Il y a quatre ans, le premier opus, d'excellente facture, avait provoqué la consternation, voire la haine, chez les fans de la série originale, tandis que les cinéphiles et les de palmiens appréciaient à leurs justes valeurs la virtuosité et la maîtrise technique du réalisateur le plus hitchcockien qui soit depuis la mort du grand Alfred himself. Un suspense continuel et sans faille maintenait le spectateur en forte haleine, suspense servi par des acteurs a priori un peu fades, mais dont la prestation se révélait a fortiori en parfaite adéquation avec le sujet traité.
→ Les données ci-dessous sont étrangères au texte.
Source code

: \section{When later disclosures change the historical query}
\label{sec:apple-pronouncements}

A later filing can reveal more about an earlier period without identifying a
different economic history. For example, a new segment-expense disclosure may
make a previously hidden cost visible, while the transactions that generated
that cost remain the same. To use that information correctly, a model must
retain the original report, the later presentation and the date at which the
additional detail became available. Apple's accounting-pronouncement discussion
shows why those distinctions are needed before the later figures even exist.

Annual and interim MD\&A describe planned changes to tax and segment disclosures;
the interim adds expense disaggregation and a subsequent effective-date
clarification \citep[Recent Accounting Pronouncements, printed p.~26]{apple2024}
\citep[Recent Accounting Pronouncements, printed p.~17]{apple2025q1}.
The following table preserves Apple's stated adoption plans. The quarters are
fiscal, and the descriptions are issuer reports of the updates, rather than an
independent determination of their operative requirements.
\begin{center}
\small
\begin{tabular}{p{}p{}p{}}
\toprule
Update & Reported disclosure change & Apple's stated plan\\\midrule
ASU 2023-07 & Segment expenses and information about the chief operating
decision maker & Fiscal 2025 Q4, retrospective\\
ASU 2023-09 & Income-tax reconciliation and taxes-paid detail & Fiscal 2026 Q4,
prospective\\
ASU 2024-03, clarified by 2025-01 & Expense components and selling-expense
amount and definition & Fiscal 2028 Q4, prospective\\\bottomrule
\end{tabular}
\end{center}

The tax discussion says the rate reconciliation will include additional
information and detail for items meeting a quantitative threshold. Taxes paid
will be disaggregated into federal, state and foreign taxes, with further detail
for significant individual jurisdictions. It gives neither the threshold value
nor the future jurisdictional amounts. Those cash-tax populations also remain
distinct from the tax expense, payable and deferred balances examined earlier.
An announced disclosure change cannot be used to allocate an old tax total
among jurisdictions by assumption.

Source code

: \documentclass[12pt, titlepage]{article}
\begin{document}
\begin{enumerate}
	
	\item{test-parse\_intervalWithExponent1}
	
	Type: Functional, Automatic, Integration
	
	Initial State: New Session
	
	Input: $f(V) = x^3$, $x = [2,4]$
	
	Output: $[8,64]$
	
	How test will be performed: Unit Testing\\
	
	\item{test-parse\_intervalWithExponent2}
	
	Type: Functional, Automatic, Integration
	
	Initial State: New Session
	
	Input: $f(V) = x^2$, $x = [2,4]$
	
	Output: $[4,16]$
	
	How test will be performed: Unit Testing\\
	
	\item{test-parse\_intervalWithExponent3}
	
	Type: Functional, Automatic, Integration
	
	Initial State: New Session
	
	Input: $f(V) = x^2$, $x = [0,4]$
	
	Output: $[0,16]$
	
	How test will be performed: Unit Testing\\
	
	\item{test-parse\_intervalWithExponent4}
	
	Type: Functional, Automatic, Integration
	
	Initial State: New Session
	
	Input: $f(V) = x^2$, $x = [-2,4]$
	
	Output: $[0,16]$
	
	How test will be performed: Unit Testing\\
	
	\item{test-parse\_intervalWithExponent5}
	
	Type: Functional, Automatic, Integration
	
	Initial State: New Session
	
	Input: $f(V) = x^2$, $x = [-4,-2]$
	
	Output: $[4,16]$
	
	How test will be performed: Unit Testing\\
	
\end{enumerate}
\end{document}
Un film d'espionnage requiert en effet, parfois, de la simplicité et un certain laxisme dans son ménagement de la tension dramatique.
Suite à la crise des puristes, indignés par la (sur)dose finale d'action et le non-respect à la lettre de la série, on ne pouvait que se délecter de leur réaction face à M : I-2 et en rigoler d'avance à gorge déployée : John Woo, maître du cinéma d'action hong-kongais, auréolé du succès public de son brillant Volte/Face, n'a jamais vu un seul épisode des aventures télévisées d'Ethan Hunt et de son équipe à toute épreuve. D'ailleurs, il s'en contrefout éperdument.
Si Cruise, acteur producteur intelligent et talentueux, judicieux dans le choix de ses rôles et de ses commandes, l'engage, c'est, certes, d'abord pour lui donner la partie belle mais aussi et surtout pour exploiter ses talents d'esthète. Les chorégraphies et le tempo du réalisateur sont uniques et inégalables, alors pourquoi se priver de ses services quand on en a les moyens (moraux et financiers) ?
Mission : Impossible 2 s'affirme, tout comme son prédécesseur, hitchcockien dans son approche du scénario et son respect outrancier du mac-guffin : le prétexte de base insensé pour dévoiler des prouesses et défis de scénographie est poussé à son paroxysme. Même les agents secrets et le chef de leur unité ne savent pas ce qu'ils cherchent, et quand ils le savent, la priorité actuelle réside désormais ailleurs.
Une histoire d'amour en toile de fond banale, classique, peu inspirée, au service de sa majesté Tom Cruise, qui ne ménage pas une énergie débordante, une forme éclatante. En témoignent la multitude de cascades (les plans rapprochés filmés au ralenti sur la paroi rocheuse au début s'imposent d'eux-mêmes) qu'il a tenu à effectuer de sa propre personne. Pour terminer, trente minutes d'action finales sidérantes, hallucinantes : John Woo confirme encore et toujours son génie des poursuites en motos, de la pyrotechnie, des armes à feu ou encore des bastons à poings nus.
M : I-1 et M : I-2 demeurent donc deux films d'auteur à part entière. Forts divergents dans leur mise en scène, leur complémentarité se proclame indéniable. Un troisième Mission : Impossible est déjà sur le feu. Si le réalisateur qui s'y attelle s'annonce de la trempe des Brian De Palma et John Woo, Tom le Magnifique risque bel et bien de détrôner Harrison Ford quant à la trilogie la plus prestigieuse de tous les temps (je pense, n'en déplaise à certains, à Indiana Jones et non à Star Wars).
The Dude
M : I-2 (Mission : Impossible 2). Etats-Unis (2000). Réal. : John Woo. Scén. : Robert Towne. Photo : Jeffrey L. Kimball. Mus. : Hans Zimmer. Prod. : Tom Cruise, Paula Wagner. Int. : Tom Cruise, Dougray Scott, Thandie Newton, Ving Rhames, Brendan Gleeson. Durée : 2 h 06.